== PROVIDED MATERIAL ==
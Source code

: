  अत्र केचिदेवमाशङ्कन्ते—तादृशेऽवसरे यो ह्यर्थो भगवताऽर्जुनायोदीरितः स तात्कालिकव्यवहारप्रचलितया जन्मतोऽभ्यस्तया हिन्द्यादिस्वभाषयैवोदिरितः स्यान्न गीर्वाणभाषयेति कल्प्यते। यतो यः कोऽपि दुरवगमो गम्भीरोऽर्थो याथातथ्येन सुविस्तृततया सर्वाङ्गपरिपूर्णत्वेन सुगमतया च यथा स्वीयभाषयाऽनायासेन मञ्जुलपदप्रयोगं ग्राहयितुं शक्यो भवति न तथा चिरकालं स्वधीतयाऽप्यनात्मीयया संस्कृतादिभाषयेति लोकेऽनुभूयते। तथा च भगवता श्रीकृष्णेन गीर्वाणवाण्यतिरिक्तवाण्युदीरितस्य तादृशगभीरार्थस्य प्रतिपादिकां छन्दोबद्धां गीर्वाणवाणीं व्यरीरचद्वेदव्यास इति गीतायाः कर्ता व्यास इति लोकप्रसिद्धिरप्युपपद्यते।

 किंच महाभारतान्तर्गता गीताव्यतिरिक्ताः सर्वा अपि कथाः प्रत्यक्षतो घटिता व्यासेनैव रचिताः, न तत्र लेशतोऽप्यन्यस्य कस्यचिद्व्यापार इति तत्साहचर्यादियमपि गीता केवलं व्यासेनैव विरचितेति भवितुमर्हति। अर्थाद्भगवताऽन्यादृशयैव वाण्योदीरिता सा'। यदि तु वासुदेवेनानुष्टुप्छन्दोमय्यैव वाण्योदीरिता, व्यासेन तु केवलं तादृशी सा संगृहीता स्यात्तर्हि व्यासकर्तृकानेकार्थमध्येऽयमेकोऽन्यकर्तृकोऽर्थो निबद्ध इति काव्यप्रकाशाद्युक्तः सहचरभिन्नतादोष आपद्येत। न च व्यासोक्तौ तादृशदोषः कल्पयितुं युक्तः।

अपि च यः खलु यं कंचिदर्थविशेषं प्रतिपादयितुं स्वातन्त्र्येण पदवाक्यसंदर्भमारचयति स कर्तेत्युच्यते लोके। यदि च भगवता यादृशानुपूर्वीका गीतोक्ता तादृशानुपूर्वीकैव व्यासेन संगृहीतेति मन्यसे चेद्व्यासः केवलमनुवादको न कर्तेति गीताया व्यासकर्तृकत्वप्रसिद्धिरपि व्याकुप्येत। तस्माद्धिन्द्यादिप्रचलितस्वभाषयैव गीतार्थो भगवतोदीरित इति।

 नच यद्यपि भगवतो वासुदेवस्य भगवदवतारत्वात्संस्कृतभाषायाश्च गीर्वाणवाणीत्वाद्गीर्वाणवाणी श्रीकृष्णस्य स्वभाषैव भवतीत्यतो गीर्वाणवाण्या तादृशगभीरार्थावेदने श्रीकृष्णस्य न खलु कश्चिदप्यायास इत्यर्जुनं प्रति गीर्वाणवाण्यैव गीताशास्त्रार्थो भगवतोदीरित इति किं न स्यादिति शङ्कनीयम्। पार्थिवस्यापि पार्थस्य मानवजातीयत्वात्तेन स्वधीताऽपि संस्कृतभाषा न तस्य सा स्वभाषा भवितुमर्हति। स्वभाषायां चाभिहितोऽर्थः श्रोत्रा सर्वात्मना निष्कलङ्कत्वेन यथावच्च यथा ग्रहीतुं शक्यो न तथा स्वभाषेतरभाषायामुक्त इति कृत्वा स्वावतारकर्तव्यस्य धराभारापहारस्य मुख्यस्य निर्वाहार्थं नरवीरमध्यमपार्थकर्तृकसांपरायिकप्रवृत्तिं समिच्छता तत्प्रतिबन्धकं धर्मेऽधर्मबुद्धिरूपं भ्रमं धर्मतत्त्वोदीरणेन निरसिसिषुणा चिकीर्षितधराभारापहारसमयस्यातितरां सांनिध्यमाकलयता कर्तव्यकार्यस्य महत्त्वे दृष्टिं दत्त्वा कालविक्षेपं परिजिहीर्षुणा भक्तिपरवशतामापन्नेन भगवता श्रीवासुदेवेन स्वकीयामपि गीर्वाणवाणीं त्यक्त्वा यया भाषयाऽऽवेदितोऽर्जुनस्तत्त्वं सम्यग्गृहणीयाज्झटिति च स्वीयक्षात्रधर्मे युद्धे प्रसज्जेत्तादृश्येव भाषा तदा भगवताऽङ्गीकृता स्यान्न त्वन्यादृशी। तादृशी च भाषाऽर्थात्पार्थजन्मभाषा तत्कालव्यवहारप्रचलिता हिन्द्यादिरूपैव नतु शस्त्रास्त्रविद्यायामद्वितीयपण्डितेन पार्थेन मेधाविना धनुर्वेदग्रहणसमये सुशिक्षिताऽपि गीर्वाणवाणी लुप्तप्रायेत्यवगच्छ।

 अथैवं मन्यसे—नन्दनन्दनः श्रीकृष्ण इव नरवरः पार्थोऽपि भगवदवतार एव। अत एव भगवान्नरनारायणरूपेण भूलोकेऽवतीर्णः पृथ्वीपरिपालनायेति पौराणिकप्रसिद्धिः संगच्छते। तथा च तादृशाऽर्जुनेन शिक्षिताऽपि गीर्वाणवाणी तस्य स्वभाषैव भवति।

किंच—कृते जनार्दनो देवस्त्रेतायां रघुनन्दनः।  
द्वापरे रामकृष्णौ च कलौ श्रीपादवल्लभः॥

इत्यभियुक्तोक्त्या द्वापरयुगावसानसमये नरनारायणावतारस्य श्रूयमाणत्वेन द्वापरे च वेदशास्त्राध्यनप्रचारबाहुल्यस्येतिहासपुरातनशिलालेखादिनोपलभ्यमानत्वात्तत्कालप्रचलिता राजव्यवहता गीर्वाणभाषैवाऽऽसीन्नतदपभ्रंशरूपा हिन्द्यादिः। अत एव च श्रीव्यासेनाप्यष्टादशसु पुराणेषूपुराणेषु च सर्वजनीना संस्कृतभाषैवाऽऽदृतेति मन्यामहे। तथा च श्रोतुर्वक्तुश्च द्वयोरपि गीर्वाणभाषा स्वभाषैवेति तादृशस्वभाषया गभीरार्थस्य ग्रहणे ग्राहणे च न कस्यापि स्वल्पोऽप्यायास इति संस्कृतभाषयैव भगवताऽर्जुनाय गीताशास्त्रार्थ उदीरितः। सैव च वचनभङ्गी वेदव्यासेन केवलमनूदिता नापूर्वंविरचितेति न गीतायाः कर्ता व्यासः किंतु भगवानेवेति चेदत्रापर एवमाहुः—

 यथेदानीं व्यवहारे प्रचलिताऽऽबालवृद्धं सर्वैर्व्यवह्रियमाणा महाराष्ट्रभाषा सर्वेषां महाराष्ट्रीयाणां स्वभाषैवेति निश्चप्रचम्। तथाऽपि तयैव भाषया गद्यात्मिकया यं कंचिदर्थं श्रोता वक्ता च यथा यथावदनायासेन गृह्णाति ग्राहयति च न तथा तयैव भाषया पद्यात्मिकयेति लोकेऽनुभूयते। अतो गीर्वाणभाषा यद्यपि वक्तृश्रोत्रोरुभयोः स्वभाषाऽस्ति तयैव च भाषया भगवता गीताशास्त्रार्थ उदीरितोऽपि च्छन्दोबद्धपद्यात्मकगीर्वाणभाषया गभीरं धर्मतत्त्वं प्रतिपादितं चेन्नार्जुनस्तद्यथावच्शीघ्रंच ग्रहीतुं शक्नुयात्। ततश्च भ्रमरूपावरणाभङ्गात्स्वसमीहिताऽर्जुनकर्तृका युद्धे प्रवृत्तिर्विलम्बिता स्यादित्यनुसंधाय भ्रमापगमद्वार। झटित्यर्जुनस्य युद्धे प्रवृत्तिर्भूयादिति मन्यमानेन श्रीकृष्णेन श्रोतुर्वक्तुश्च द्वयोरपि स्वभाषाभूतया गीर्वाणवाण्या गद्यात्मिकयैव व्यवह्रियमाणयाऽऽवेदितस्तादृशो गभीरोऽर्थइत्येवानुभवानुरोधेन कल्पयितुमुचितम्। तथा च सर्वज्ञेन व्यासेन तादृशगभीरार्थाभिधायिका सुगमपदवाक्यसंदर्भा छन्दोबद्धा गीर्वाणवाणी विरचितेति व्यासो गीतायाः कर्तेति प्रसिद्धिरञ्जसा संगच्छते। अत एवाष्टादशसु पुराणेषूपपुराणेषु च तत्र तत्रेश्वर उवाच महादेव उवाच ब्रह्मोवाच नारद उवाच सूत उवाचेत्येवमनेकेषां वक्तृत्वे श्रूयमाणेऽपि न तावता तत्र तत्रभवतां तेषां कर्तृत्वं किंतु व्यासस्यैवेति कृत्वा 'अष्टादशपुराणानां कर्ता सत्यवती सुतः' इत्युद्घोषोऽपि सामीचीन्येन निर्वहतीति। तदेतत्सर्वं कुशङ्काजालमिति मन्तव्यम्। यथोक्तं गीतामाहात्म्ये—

== EXERCISE AIM ==
Show the lines above that include "वलमन".

== EXERCISE RESULT ==
अपि च यः खलु यं कंचिदर्थविशेषं प्रतिपादयितुं स्वातन्त्र्येण पदवाक्यसंदर्भमारचयति स कर्तेत्युच्यते लोके। यदि च भगवता यादृशानुपूर्वीका गीतोक्ता तादृशानुपूर्वीकैव व्यासेन संगृहीतेति मन्यसे चेद्व्यासः केवलमनुवादको न कर्तेति गीताया व्यासकर्तृकत्वप्रसिद्धिरपि व्याकुप्येत। तस्माद्धिन्द्यादिप्रचलितस्वभाषयैव गीतार्थो भगवतोदीरित इति।
इत्यभियुक्तोक्त्या द्वापरयुगावसानसमये नरनारायणावतारस्य श्रूयमाणत्वेन द्वापरे च वेदशास्त्राध्यनप्रचारबाहुल्यस्येतिहासपुरातनशिलालेखादिनोपलभ्यमानत्वात्तत्कालप्रचलिता राजव्यवहता गीर्वाणभाषैवाऽऽसीन्नतदपभ्रंशरूपा हिन्द्यादिः। अत एव च श्रीव्यासेनाप्यष्टादशसु पुराणेषूपुराणेषु च सर्वजनीना संस्कृतभाषैवाऽऽदृतेति मन्यामहे। तथा च श्रोतुर्वक्तुश्च द्वयोरपि गीर्वाणभाषा स्वभाषैवेति तादृशस्वभाषया गभीरार्थस्य ग्रहणे ग्राहणे च न कस्यापि स्वल्पोऽप्यायास इति संस्कृतभाषयैव भगवताऽर्जुनाय गीताशास्त्रार्थ उदीरितः। सैव च वचनभङ्गी वेदव्यासेन केवलमनूदिता नापूर्वंविरचितेति न गीतायाः कर्ता व्यासः किंतु भगवानेवेति चेदत्रापर एवमाहुः—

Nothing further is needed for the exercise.